Today's press conference with Mattia Binotto, Otmar Szafnauer and Guenther Steiner.
Otmar, perhaps we can start with you please. We're at Ferrari's 1000th race. What are your best memories of watching Ferrari as a Formula 1 fan?
Otmar Szafnauer: It's a good question. I had respect for Ferrari as a fan. The first time I ever saw them race was in the early eighties in Detroit when I was in university at the time and went down - I studied in Detroit so I went down to the grand prix and I remember the Ferraris battling with the, I think it was the Hondas at the time, and having worked for Ford Motor Company and General Motors I was at that time rooting a little bit more for Ferrari than Honda. So that was when it started. And then the Michael Schumacher years were absolutely incredible. They dominated and I remember those years too - but at that point I was more than a fan. I was working hard at British-American Racing to try to beat them.
Same question to you Guenther. Your best memories of watching Ferrari as a Formula 1 fan.
Guenther Steiner: I think it was when Lauda came back from his big accident in the seventies. I remember getting up at night, watching him when he made the comeback in Japan when I think he lost the championship there. Coming from the north of Italy, for sure everybody was rooting for Ferrari and Lauda being so successful. That's my memory of Ferrari. That sticks - and I think it's a great company. It does a lot for Formula 1, it has done over the time. They have over 1000 grands prix now, which you think is a number but it's a big number. So, yeah, it's part of it.

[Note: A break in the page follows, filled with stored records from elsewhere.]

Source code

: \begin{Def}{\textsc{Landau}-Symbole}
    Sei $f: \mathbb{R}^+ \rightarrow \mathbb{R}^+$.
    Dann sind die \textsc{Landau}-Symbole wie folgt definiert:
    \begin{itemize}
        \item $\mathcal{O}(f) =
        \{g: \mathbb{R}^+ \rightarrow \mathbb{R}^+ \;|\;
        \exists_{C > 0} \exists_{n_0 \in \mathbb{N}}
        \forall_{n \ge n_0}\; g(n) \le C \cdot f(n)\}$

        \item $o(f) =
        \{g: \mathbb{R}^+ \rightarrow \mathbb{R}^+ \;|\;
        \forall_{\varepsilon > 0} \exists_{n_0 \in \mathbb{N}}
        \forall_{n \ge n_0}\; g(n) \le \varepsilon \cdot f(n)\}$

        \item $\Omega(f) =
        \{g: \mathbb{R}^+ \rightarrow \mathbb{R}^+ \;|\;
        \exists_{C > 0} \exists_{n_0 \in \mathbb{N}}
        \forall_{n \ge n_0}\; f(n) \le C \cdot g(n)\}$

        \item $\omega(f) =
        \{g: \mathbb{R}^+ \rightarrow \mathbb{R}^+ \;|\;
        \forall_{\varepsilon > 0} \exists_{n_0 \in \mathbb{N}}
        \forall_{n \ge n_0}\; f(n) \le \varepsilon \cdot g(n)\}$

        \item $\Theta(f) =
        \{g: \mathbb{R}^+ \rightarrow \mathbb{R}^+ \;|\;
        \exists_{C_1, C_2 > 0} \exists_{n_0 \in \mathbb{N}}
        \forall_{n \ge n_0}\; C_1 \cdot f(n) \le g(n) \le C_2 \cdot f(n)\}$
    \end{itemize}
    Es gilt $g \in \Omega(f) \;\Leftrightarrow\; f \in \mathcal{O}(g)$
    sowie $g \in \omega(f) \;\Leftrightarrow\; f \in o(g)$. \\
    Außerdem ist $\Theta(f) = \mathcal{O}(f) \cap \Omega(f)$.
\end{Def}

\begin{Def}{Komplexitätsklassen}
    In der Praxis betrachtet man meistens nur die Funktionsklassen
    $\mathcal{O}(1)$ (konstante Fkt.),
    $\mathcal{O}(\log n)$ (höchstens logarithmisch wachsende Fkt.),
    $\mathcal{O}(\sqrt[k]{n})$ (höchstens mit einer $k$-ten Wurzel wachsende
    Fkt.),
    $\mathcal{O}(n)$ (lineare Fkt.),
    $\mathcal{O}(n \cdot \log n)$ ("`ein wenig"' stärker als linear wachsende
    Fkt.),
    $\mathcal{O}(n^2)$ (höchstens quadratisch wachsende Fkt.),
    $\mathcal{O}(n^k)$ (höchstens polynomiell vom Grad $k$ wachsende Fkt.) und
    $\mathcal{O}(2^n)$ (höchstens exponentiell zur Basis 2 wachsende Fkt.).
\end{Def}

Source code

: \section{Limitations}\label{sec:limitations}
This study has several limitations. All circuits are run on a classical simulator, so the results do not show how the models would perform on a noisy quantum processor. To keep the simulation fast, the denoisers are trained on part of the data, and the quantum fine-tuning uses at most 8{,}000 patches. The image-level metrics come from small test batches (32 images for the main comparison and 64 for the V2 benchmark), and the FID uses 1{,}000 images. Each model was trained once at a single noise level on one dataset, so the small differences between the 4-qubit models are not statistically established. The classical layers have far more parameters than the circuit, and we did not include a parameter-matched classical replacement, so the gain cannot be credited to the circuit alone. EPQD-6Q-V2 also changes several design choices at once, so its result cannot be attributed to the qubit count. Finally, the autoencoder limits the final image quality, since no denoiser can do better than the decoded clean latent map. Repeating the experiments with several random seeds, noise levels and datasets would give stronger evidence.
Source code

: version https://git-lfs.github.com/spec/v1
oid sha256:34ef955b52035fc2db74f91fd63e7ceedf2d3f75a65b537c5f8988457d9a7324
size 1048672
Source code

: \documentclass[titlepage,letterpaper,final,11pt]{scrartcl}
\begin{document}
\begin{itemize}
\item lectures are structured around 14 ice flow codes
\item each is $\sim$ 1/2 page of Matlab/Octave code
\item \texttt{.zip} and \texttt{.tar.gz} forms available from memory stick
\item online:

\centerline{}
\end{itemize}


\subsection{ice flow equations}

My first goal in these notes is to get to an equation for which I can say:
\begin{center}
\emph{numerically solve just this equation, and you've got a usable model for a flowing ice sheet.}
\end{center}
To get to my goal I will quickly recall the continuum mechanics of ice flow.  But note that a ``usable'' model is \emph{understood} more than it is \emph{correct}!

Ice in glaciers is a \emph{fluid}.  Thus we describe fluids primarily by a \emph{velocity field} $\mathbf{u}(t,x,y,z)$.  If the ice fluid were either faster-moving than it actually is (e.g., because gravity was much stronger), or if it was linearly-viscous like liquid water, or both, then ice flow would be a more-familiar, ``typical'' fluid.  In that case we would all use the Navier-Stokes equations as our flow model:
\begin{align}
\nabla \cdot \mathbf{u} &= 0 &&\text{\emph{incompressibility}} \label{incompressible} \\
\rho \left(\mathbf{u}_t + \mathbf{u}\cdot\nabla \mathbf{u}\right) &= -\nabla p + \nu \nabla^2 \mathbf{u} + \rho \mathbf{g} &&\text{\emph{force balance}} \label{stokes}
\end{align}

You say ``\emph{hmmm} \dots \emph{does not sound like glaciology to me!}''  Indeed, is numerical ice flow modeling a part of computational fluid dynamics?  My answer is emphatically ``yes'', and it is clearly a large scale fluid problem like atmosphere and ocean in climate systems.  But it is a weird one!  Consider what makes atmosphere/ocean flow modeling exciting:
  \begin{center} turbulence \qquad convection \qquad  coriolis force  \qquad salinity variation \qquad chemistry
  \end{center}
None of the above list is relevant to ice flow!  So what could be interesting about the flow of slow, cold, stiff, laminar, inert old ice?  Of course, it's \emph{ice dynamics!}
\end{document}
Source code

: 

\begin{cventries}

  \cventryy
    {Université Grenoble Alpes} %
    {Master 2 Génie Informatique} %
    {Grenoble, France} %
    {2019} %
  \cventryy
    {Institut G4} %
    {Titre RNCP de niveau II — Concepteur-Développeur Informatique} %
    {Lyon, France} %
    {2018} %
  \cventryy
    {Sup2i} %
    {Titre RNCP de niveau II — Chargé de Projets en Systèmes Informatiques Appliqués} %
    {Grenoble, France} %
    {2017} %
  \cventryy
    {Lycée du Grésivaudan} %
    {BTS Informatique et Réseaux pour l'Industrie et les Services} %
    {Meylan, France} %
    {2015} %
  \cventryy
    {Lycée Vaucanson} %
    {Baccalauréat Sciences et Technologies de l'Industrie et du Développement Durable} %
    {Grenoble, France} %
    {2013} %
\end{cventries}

Coming to you Mattia. As Guenther says, it's a big number. It's a huge number. On a personal level for you, what does this milestone mean?
Mattia Binotto: On a personal level it's an honour. I think being here today with my current role, head of Scuderia Ferrari and team principal and somehow also greeting the 1000, I think it's certainly a responsibility but first of all it's an honour because it's a big history. It's so long since 1950, always been here, never stopped. I think being the very first one, the most winning team, Constructor, Drivers', number of race victories. So, at the end, I think it really is an honour, because when I was a kid, I was a fan. And so I never thought I could be here.
Otmar, one of the biggest news stories coming into this weekend was confirmation that Sebastian Vettel will race for Aston Martin next year. What does his signature mean to the team?
OS: Well, we took a bit of time to make the decision between Sergio and Sebastian which just goes to show what a great job Sergio has done for us for the last seven years. However with Aston Martin coming in, and a bit of financial backing behind the team, a new factory happening in Silverstone, improving the team, adding twenty per cent more personnel, we've got some infrastructure too, that we're embarking on to make this go faster, and therefore a driver like Sebastian who brings with him the experience of winning four World Championships and 53 races can only be beneficial for us. And he will help us take that next step that we all need to take in the coming years such that we can consistently race among the top three, top four teams.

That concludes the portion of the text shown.